German Foreign Minister Annalena Baerbock today called for a fundamental reform of the functioning of the European Union, which, according to her, is a condition for the acceptance of Ukraine and other countries. According to her, the Union should abandon unanimous decision-making or reorganize the Commission, in which each state would not have to have its own commissioner.
This was reported by the Reuters agency and the Brussels website Politico. A number of particularly smaller member countries have long disagreed with the limitation of unanimity.
“We cannot simply allow the European Parliament and the Commission to keep getting bigger and bigger and bigger,” she told a meeting with colleagues from other European countries in Berlin. “We have to make bold, courageous decisions. Countries like Germany, for example, we are ready to be without our own commissioner for a limited time,” said the head of German diplomacy.
In recent months, the voices of government politicians calling for the reform of the decision-making processes of the union have been heard from Berlin, but also from Paris. The EU’s two largest countries want the 27-nation bloc to limit the requirement for unanimous decision-making on some issues. This currently applies to foreign and security policy or tax issues. Proponents of the change argue, for example, the approach of Hungary, whose government blocked the adoption of some joint decisions from anti-Russian sanctions to the global corporate tax.

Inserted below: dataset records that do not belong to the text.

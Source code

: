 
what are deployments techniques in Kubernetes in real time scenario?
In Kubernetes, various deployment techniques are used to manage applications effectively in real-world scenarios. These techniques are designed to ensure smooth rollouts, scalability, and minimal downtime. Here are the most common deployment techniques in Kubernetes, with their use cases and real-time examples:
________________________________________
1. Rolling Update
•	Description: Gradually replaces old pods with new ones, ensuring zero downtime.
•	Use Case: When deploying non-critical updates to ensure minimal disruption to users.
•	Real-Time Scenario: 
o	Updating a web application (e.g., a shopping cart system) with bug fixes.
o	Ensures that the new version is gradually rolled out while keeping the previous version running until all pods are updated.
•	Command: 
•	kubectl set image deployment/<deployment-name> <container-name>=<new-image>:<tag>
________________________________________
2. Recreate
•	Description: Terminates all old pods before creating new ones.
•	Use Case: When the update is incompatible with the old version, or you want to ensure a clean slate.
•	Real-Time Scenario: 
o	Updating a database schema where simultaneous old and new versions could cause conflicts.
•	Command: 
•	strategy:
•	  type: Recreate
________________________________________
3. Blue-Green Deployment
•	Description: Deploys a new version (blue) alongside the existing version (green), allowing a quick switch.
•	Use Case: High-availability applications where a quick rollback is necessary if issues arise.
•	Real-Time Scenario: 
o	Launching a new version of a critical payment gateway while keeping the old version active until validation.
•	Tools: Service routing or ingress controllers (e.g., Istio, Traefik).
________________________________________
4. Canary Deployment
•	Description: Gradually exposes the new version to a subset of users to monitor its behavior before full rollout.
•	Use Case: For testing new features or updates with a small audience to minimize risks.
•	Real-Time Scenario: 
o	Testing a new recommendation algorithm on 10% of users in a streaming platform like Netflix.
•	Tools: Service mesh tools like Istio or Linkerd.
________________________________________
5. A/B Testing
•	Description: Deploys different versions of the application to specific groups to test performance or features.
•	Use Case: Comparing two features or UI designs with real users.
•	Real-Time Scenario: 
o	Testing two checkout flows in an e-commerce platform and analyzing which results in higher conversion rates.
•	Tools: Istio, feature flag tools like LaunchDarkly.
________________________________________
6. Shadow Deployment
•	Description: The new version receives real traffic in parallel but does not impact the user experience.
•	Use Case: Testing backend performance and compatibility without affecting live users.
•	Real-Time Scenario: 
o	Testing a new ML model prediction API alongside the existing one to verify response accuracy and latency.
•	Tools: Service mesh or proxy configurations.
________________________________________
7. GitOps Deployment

However, the government officials of a number of countries, including the Czech Republic, are skeptical about more fundamental changes, such as limiting the number of European Commissioners, saying that they fear a reduction in the influence of their states on the functioning of the union.
However, Baerbock pointed out that in order for the EU to function effectively after the planned enlargement, it must adjust some of its principles.
“The European Union must expand. This is a geopolitical consequence of Russia’s war of aggression against Ukraine,” said the German green politician. According to her, the leaders of the EU states could say a clear word at the December summit. There, they should debate the official start of accession talks with Ukraine, which are being pushed for especially by countries from the eastern wing of the EU.
Ukrainian Foreign Minister Dmytro Kuleba pointed out today that EU reform and its enlargement should not be linked. “EU reform should not hold enlargement hostage, we need to find the right balance,” Kuleba said in Berlin.
In addition to Ukraine, Moldova, Georgia and six Balkan countries are seeking to join the EU. EU officials estimate that enlargement by the end of this decade is not very realistic, even given the complexity of the admission process and the necessary unanimity.